Most recent article: Mexican Peso weakens on investor fears over new administration
- Mexican Peso falls sharply against US Dollar, hit a daily high at 18.00.
- Mier's remarks about the September vote on President AMLO’s proposals raise investor fears, driving Peso depreciation.
- Key reforms include changes to the Supreme Court and electoral system, and the dissolution of autonomous bodies, including INAI.
The Mexican Peso depreciated sharply against the US Dollar on Thursday following remarks by Ignacio Mier, Morena’s leader in the Mexican Congress. Mier commented that they will submit for discussion and vote in September reforms presented by President Andres Manuel Lopez Obrador (AMLO) last February. Consequently, investors punished the Mexican currency, and the USD/MXN rallied to a new two-day high of 18.00.
Three days ago, Mexican Finance Minister Rogelio Ramirez de la O capped the Peso’s fall by reassuring investors that the upcoming government would be fiscally disciplined and respect the autonomy of the Bank of Mexico (Banxico).
Nevertheless, traders are turning nervous after Ignacio Mier’s remarks, in which he reassures them they would submit the proposals to the newly established congress in September.
The eighteen proposals include a reform of the Supreme Court, which proposes that the Supreme Court's ministers be elected by popular vote; electoral reform, which seeks to have INE councilors elected by popular vote and reduce multi-membership; and reform of autonomous bodies, which entails the dissolution of INAI, the transparency body.
Data-wise, Mexican Auto Exports increased in May but less than in April, signaling the economy is feeling the impact of higher borrowing costs set by Banxico.
According to a Reuters survey, analysts in Mexico expect an increase in headline inflation in May. The median estimates inflation would hit 4.82%, climbing for the third straight month. However, underlying inflation is foreseen settling at 4.29%, its lowest level since April 2021.
Across the border, the US economic docket revealed that the number of Americans filing for unemployment benefits rose above estimates as traders braced for the latest employment report on Friday.
Daily digest market movers: Mexican Peso tumbles on Morena's leader remarks
- Auto Exports in Mexico increased but trailed April’s 14.4% print, jumping by 13% YoY. Auto Production growth slowed from 21.7% to 4.9% YoY for the same periods.
- Fears that Morena’s majority could push bills that include reducing the number of lawmakers and plans for electing Supreme Court members were the cause behind Mexican Peso’s Black Monday.
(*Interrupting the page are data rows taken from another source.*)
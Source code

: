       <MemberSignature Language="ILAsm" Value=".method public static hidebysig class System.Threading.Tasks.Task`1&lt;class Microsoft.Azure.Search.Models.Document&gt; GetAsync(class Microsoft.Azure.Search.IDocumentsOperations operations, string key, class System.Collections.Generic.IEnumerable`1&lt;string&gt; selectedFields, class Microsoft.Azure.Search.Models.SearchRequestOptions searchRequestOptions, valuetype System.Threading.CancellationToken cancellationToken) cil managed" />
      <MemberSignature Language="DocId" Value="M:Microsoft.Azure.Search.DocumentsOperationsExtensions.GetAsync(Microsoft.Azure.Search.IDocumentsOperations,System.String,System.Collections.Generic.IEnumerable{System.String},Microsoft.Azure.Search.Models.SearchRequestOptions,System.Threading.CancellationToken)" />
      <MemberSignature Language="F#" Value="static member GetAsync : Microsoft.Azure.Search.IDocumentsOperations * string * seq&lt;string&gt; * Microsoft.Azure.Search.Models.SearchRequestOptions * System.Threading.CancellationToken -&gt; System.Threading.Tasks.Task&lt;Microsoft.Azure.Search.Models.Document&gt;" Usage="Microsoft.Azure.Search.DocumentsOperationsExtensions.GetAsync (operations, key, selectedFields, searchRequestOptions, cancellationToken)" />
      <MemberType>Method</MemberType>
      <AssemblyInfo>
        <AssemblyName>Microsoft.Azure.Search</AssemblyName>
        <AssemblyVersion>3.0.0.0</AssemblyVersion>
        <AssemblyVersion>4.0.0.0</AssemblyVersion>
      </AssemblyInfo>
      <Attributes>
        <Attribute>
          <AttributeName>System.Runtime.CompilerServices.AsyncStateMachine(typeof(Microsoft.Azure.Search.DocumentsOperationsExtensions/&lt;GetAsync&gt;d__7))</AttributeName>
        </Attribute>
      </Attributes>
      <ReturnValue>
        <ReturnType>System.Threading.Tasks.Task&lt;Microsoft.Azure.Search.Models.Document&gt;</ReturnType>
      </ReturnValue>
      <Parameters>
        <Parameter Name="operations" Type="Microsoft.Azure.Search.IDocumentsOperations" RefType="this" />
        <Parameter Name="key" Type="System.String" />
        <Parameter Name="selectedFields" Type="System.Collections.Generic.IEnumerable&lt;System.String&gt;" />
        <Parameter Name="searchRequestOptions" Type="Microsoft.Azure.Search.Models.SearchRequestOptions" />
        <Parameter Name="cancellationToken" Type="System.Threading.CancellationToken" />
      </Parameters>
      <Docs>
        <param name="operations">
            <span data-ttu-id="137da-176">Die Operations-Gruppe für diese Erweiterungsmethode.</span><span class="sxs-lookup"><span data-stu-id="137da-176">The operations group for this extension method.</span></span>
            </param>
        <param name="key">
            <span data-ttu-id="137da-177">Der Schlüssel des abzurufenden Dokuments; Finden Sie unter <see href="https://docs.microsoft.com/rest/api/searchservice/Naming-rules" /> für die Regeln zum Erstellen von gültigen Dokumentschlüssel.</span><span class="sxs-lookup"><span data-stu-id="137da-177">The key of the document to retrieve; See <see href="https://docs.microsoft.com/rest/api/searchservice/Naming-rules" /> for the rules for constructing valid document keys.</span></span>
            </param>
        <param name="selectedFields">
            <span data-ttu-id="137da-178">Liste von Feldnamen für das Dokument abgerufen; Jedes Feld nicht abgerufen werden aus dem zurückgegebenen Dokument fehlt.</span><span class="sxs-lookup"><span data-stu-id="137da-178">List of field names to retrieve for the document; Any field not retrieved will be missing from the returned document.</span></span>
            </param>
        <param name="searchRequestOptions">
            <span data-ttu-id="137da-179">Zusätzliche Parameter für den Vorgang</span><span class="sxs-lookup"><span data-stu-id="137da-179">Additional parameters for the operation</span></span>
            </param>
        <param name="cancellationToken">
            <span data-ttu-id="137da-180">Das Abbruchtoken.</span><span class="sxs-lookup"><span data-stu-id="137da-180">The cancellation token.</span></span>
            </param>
- Morgan Stanley noted that if Mexico’s upcoming government and Congress adopted an unorthodox agenda, it would undermine Mexican institutions and be bearish for the Mexican Peso, which could weaken to 19.20.
- Speculation of another Banxico rate cut in June could pave the way for further upside in the USD/MXN.
- The US Bureau of Labor Statistics (BLS) revealed that Initial Jobless Claims for the week ending June 1 were higher than the expected 220K, increasing by 229K above the prior week’s data.
- On Friday, the BLS would feature May’s Nonfarm Payrolls report, which is expected to show the economy added 185K people to the workforce, above the prior month’s 175K.
- The futures market suggests the US Federal Reserve might cut rates by 38 basis points in 2024, according to the December 2024 fed funds future rate contract.
Technical analysis: Mexican Peso plunges as USD/MXN climbs past 17.80
The USD/MXN shifted to a neutral-upward bias, but it could consolidate at around the 17.50 – 18.19 range in the short term. The momentum has changed in favor of US Dollar bulls, as depicted by the Relative Strength Index (RSI) and also by buyers lifting the spot price above the 200-day Simple Moving Average (SMA) of 17.60.
That said, the USD/MXN’s first resistance level would be the June 3 high at 17.74, followed by the 18.00 psychological level. Once surpassed, the next stop would be the year-to-date high of 18.19.
On further weakness, the next support would be the 200-day SMA at 17.16, followed by the 17.00 figure, ahead of the 100-day SMA at 16.91. Once cleared, the 50-day SMA at 16.84 would be next.